Un relato de Jean Giono.
Si uno quiere descubrir cualidades realmente excepcionales en el
carácter de un ser humano, debe tener el tiempo o la oportunidad
de observar su comportamiento durante varios años. Si este
comportamiento no es egoísta, si está presidido por
una generosidad sin límites, si es tan obvio que no hay afán
de recompensa, y además ha dejado una huella visible en la
tierra, entonces no cabe equivocación posible.
Hace cuarenta años hice un largo viaje a pie a través
de montañas completamente desconocidas por los turistas,
atravesando la antigua región donde los Alpes franceses penetran
en la Provenza. Cuando empecé mi viaje por aquel lugar todo
era estéril y sin color, y la única cosa que crecía
era la planta conocida como lavanda silvestre.
Cuando me aproximaba al punto más elevado de mi viaje, y
tras caminar durante tres días, me encontré en medio
de una desolación absoluta y acampé cerca de los vestigios
de un pueblo abandonado. Me había quedado sin agua el día
anterior, y por lo tanto necesitaba encontrar algo de ella. Aquel
grupo de casas, aunque arruinadas como un viejo nido de avispas,
sugerían que una vez hubo allí un pozo o una fuente.
La había, desde luego, pero estaba seca. Las cinco o seis
casas sin tejados, comidas por el viento y la lluvia, la pequeña
capilla con su campanario desmoronándose, estaban allí,
aparentemente como en un pueblo con vida, pero ésta había
desaparecido.
Era un día de junio precioso, brillante y soleado, pero sobre
aquella tierra desguarnecida el viento soplaba, alto en el cielo,
con una ferocidad insoportable. Gruñía sobre los cadáveres
de las casas como un león interrumpido en su comida... Tenía
que cambiar mi campamento.
Tras cinco horas de andar, todavía no había hallado
agua y no existía señal alguna que me diera esperanzas
de encontrarla. En todo el derredor reinaban la misma sequedad,
las mismas hierbas toscas. Me pareció vislumbrar en la distancia
una pequeña silueta negra vertical, que parecía el
tronco de un árbol solitario. De todas formas me dirigí
hacia él. Era un pastor. Treinta ovejas estaban sentadas
cerca de él sobre la ardiente tierra.
Me dio un sorbo de su calabaza-cantimplora, y poco después
me llevó a su cabaña en un pliegue del llano. Conseguía
el agua -agua excelente- de un pozo natural y profundo encima del
cual había construido un primitivo torno.

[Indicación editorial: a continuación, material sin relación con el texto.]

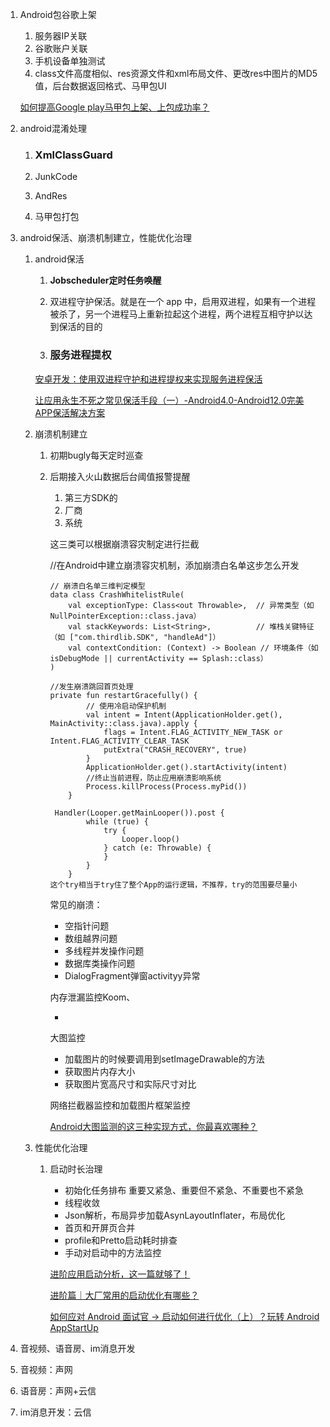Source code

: 1. Android包谷歌上架

   1. 服务器IP关联
   2. 谷歌账户关联
   3. 手机设备单独测试
   4. class文件高度相似、res资源文件和xml布局文件、更改res中图片的MD5值，后台数据返回格式、马甲包UI

   [如何提高Google play马甲包上架、上包成功率？](https://blog.csdn.net/nnmmbb/article/details/133705544)

2. android混淆处理

   1. ### XmlClassGuard

   2. JunkCode

   3. AndRes

   4. 马甲包打包

3. android保活、崩溃机制建立，性能优化治理

   1. android保活

      1. **Jobscheduler定时任务唤醒**

      2. 双进程守护保活。就是在一个 app 中，启用双进程，如果有一个进程被杀了，另一个进程马上重新拉起这个进程，两个进程互相守护以达到保活的目的

      3. ### 服务进程提权

      [安卓开发：使用双进程守护和进程提权来实现服务进程保活](https://juejin.cn/post/6844903446072541197?searchId=20250207224832C93A56AC4A812D40B44E)

      [让应用永生不死之常见保活手段（一）-Android4.0-Android12.0完美APP保活解决方案](https://juejin.cn/post/7117913366840131591?searchId=20250207222110F63BA6A9FFF3D63EB8CD)

   2. 崩溃机制建立

      1. 初期bugly每天定时巡查

      2. 后期接入火山数据后台阈值报警提醒

         1. 第三方SDK的
         2. 厂商
         3. 系统

         这三类可以根据崩溃容灾制定进行拦截

         //在Android中建立崩溃容灾机制，添加崩溃白名单这步怎么开发

         ```
         // 崩溃白名单三维判定模型
         data class CrashWhitelistRule(
             val exceptionType: Class<out Throwable>,  // 异常类型（如 NullPointerException::class.java）
             val stackKeywords: List<String>,          // 堆栈关键特征（如 ["com.thirdlib.SDK", "handleAd"]）
             val contextCondition: (Context) -> Boolean // 环境条件（如 isDebugMode || currentActivity == Splash::class）
         )
         
         //发生崩溃跳回首页处理
         private fun restartGracefully() {
                 // 使用冷启动保护机制
                 val intent = Intent(ApplicationHolder.get(), MainActivity::class.java).apply {
                     flags = Intent.FLAG_ACTIVITY_NEW_TASK or Intent.FLAG_ACTIVITY_CLEAR_TASK
                     putExtra("CRASH_RECOVERY", true)
                 }
                 ApplicationHolder.get().startActivity(intent)
                 //终止当前进程，防止应用崩溃影响系统
                 Process.killProcess(Process.myPid())
             }
         ```

         ```
          Handler(Looper.getMainLooper()).post {
                 while (true) {
                     try {
                         Looper.loop()
                     } catch (e: Throwable) {
                     }
                 }
             }
         这个try相当于try住了整个App的运行逻辑，不推荐，try的范围要尽量小
         ```

         常见的崩溃：

         	- 空指针问题
         	- 数组越界问题
         	- 多线程并发操作问题
         	- 数据库类操作问题
         	- DialogFragment弹窗activityy异常

         内存泄漏监控Koom、

         - 

         大图监控

         	- 加载图片的时候要调用到setImageDrawable的方法
         	- 获取图片内存大小
         	- 获取图片宽高尺寸和实际尺寸对比

         网络拦截器监控和加载图片框架监控

         [Android大图监测的这三种实现方式，你最喜欢哪种？](https://juejin.cn/post/7319273137764991011)

   3. 性能优化治理

      1. 启动时长治理
      
         - 初始化任务排布 重要又紧急、重要但不紧急、不重要也不紧急
         - 线程收敛
         - Json解析，布局异步加载AsynLayoutInflater，布局优化
         - 首页和开屏页合并
         - profile和Pretto启动耗时排查
         - 手动对启动中的方法监控
      
         [进阶应用启动分析，这一篇就够了！](https://juejin.cn/post/7047377813199912968)
      
         [进阶篇｜大厂常用的启动优化有哪些？](https://juejin.cn/post/7423196076507807783?searchId=202502081552560CA7440CDD659C96DB0A)
      
         [如何应对 Android 面试官 -> 启动如何进行优化（上）？玩转 Android AppStartUp](https://juejin.cn/post/7412672705302904843?searchId=202502081552560CA7440CDD659C96DB0A)

4. 音视频、语音房、im消息开发

1. 音视频：声网
2. 语音房：声网+云信
3. im消息开发：云信
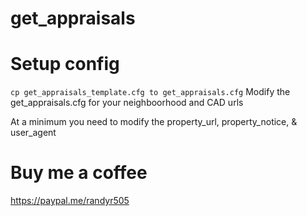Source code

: # get_appraisals

# Setup config
```cp get_appraisals_template.cfg to get_appraisals.cfg```
Modify the get_appraisals.cfg for your neighboorhood and CAD urls

At a minimum you need to modify the property_url, property_notice, & user_agent

# Buy me a coffee
https://paypal.me/randyr505
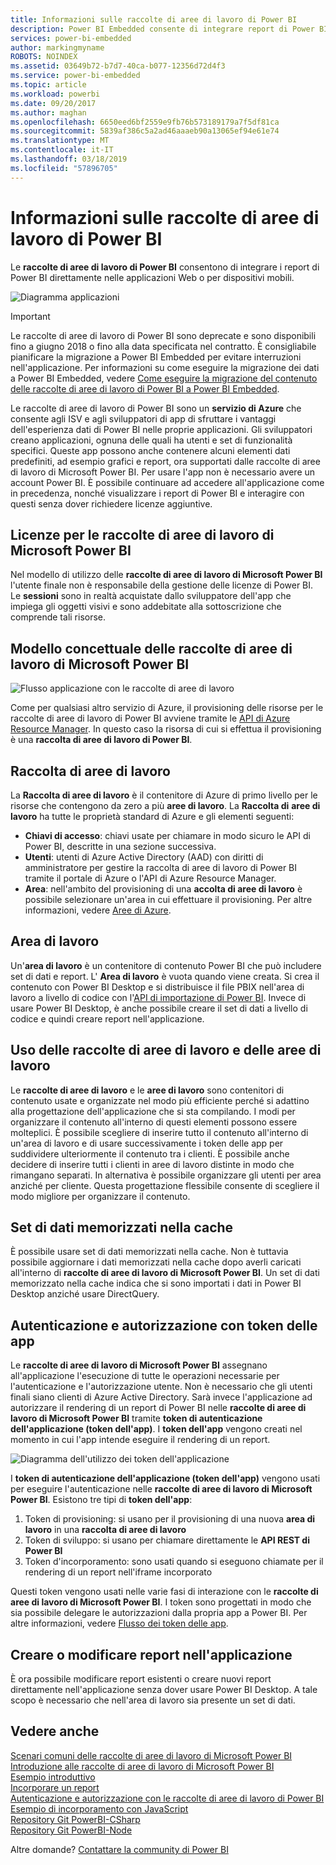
```yaml
---
title: Informazioni sulle raccolte di aree di lavoro di Power BI
description: Power BI Embedded consente di integrare report di Power BI in applicazioni Web o applicazioni mobili ed elimina la necessità di compilare soluzioni personalizzate.
services: power-bi-embedded
author: markingmyname
ROBOTS: NOINDEX
ms.assetid: 03649b72-b7d7-40ca-b077-12356d72d4f3
ms.service: power-bi-embedded
ms.topic: article
ms.workload: powerbi
ms.date: 09/20/2017
ms.author: maghan
ms.openlocfilehash: 6650eed6bf2559e9fb76b573189179a7f5df81ca
ms.sourcegitcommit: 5839af386c5a2ad46aaaeb90a13065ef94e61e74
ms.translationtype: MT
ms.contentlocale: it-IT
ms.lasthandoff: 03/18/2019
ms.locfileid: "57896705"
---
```

# <a name="what-are-power-bi-workspace-collections"></a>Informazioni sulle raccolte di aree di lavoro di Power BI

Le **raccolte di aree di lavoro di Power BI** consentono di integrare i report di Power BI direttamente nelle applicazioni Web o per dispositivi mobili.

![Diagramma applicazioni](media/what-are-power-bi-workspace-collections/what-is.png)

> [!IMPORTANT]
> Le raccolte di aree di lavoro di Power BI sono deprecate e sono disponibili fino a giugno 2018 o fino alla data specificata nel contratto. È consigliabile pianificare la migrazione a Power BI Embedded per evitare interruzioni nell'applicazione. Per informazioni su come eseguire la migrazione dei dati a Power BI Embedded, vedere [Come eseguire la migrazione del contenuto delle raccolte di aree di lavoro di Power BI a Power BI Embedded](https://powerbi.microsoft.com/documentation/powerbi-developer-migrate-from-powerbi-embedded/).

Le raccolte di aree di lavoro di Power BI sono un **servizio di Azure** che consente agli ISV e agli sviluppatori di app di sfruttare i vantaggi dell'esperienza dati di Power BI nelle proprie applicazioni. Gli sviluppatori creano applicazioni, ognuna delle quali ha utenti e set di funzionalità specifici. Queste app possono anche contenere alcuni elementi dati predefiniti, ad esempio grafici e report, ora supportati dalle raccolte di aree di lavoro di Microsoft Power BI. Per usare l'app non è necessario avere un account Power BI. È possibile continuare ad accedere all'applicazione come in precedenza, nonché visualizzare i report di Power BI e interagire con questi senza dover richiedere licenze aggiuntive.

## <a name="licensing-for-microsoft-power-bi-workspace-collections"></a>Licenze per le raccolte di aree di lavoro di Microsoft Power BI

Nel modello di utilizzo delle **raccolte di aree di lavoro di Microsoft Power BI** l'utente finale non è responsabile della gestione delle licenze di Power BI.  Le **sessioni** sono in realtà acquistate dallo sviluppatore dell'app che impiega gli oggetti visivi e sono addebitate alla sottoscrizione che comprende tali risorse. 

## <a name="microsoft-power-bi-workspace-collections-conceptual-model"></a>Modello concettuale delle raccolte di aree di lavoro di Microsoft Power BI

![Flusso applicazione con le raccolte di aree di lavoro](media/what-are-power-bi-workspace-collections/model.png)

Come per qualsiasi altro servizio di Azure, il provisioning delle risorse per le raccolte di aree di lavoro di Power BI avviene tramite le [API di Azure Resource Manager](https://msdn.microsoft.com/library/mt712306.aspx). In questo caso la risorsa di cui si effettua il provisioning è una **raccolta di aree di lavoro di Power BI**.

## <a name="workspace-collection"></a>Raccolta di aree di lavoro

La **Raccolta di aree di lavoro** è il contenitore di Azure di primo livello per le risorse che contengono da zero a più **aree di lavoro**.  La **Raccolta di** **aree di lavoro** ha tutte le proprietà standard di Azure e gli elementi seguenti:

* **Chiavi di accesso**: chiavi usate per chiamare in modo sicuro le API di Power BI, descritte in una sezione successiva.
* **Utenti**: utenti di Azure Active Directory (AAD) con diritti di amministratore per gestire la raccolta di aree di lavoro di Power BI tramite il portale di Azure o l'API di Azure Resource Manager.
* **Area**: nell'ambito del provisioning di una **accolta di aree di lavoro** è possibile selezionare un'area in cui effettuare il provisioning. Per altre informazioni, vedere [Aree di Azure](https://azure.microsoft.com/regions/).

## <a name="workspace"></a>Area di lavoro

Un'**area di lavoro** è un contenitore di contenuto Power BI che può includere set di dati e report. L' **Area di lavoro** è vuota quando viene creata. Si crea il contenuto con Power BI Desktop e si distribuisce il file PBIX nell'area di lavoro a livello di codice con l'[API di importazione di Power BI](https://msdn.microsoft.com/library/mt711504.aspx). Invece di usare Power BI Desktop, è anche possibile creare il set di dati a livello di codice e quindi creare report nell'applicazione.

## <a name="using-workspace-collections-and-workspaces"></a>Uso delle raccolte di aree di lavoro e delle aree di lavoro

Le **raccolte di aree di lavoro** e le **aree di lavoro** sono contenitori di contenuto usate e organizzate nel modo più efficiente perché si adattino alla progettazione dell'applicazione che si sta compilando. I modi per organizzare il contenuto all'interno di questi elementi possono essere molteplici. È possibile scegliere di inserire tutto il contenuto all'interno di un'area di lavoro e di usare successivamente i token delle app per suddividere ulteriormente il contenuto tra i clienti. È possibile anche decidere di inserire tutti i clienti in aree di lavoro distinte in modo che rimangano separati. In alternativa è possibile organizzare gli utenti per area anziché per cliente. Questa progettazione flessibile consente di scegliere il modo migliore per organizzare il contenuto.

## <a name="cached-datasets"></a>Set di dati memorizzati nella cache

È possibile usare set di dati memorizzati nella cache.  Non è tuttavia possibile aggiornare i dati memorizzati nella cache dopo averli caricati all'interno di **raccolte di aree di lavoro di Microsoft Power BI**. Un set di dati memorizzato nella cache indica che si sono importati i dati in Power BI Desktop anziché usare DirectQuery.

## <a name="authentication-and-authorization-with-app-tokens"></a>Autenticazione e autorizzazione con token delle app

Le **raccolte di aree di lavoro di Microsoft Power BI** assegnano all'applicazione l'esecuzione di tutte le operazioni necessarie per l'autenticazione e l'autorizzazione utente. Non è necessario che gli utenti finali siano clienti di Azure Active Directory.  Sarà invece l'applicazione ad autorizzare il rendering di un report di Power BI nelle **raccolte di aree di lavoro di Microsoft Power BI** tramite **token di autenticazione dell'applicazione (token dell'app)**.  I **token dell'app** vengono creati nel momento in cui l'app intende eseguire il rendering di un report.

![Diagramma dell'utilizzo dei token dell'applicazione](media/what-are-power-bi-workspace-collections/app-tokens.png)

I **token di autenticazione dell'applicazione (token dell'app)** vengono usati per eseguire l'autenticazione nelle **raccolte di aree di lavoro di Microsoft Power BI**.  Esistono tre tipi di **token dell'app**:

1. Token di provisioning: si usano per il provisioning di una nuova **area di lavoro** in una **raccolta di aree di lavoro**
2. Token di sviluppo: si usano per chiamare direttamente le **API REST di Power BI**
3. Token d'incorporamento: sono usati quando si eseguono chiamate per il rendering di un report nell'iframe incorporato

Questi token vengono usati nelle varie fasi di interazione con le **raccolte di aree di lavoro di Microsoft Power BI**.  I token sono progettati in modo che sia possibile delegare le autorizzazioni dalla propria app a Power BI. Per altre informazioni, vedere [Flusso dei token delle app](app-token-flow.md).

## <a name="create-or-edit-reports-within-your-application"></a>Creare o modificare report nell'applicazione

È ora possibile modificare report esistenti o creare nuovi report direttamente nell'applicazione senza dover usare Power BI Desktop. A tale scopo è necessario che nell'area di lavoro sia presente un set di dati.

## <a name="see-also"></a>Vedere anche 

[Scenari comuni delle raccolte di aree di lavoro di Microsoft Power BI](scenarios.md)  
[Introduzione alle raccolte di aree di lavoro di Microsoft Power BI](get-started.md)  
[Esempio introduttivo](get-started-sample.md)  
[Incorporare un report](embed-report.md)  
[Autenticazione e autorizzazione con le raccolte di aree di lavoro di Power BI](app-token-flow.md)  
[Esempio di incorporamento con JavaScript](https://microsoft.github.io/PowerBI-JavaScript/demo/)  
[Repository Git PowerBI-CSharp](https://github.com/Microsoft/PowerBI-CSharp)  
[Repository Git PowerBI-Node](https://github.com/Microsoft/PowerBI-Node)  

Altre domande? [Contattare la community di Power BI](https://community.powerbi.com/)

El hombre hablaba poco, como es costumbre de aquellos que viven
solos, pero sentí que estaba seguro de sí mismo, y
confiado en su seguridad. Para mí esto era sorprendente en
ese país estéril. No vivía en una cabaña,
sino en una casita hecha de piedra, evidenciadora del trabajo que
él le había dedicado para rehacer la ruina que debió
encontrar cuando llegó. El tejado era fuerte y sólido.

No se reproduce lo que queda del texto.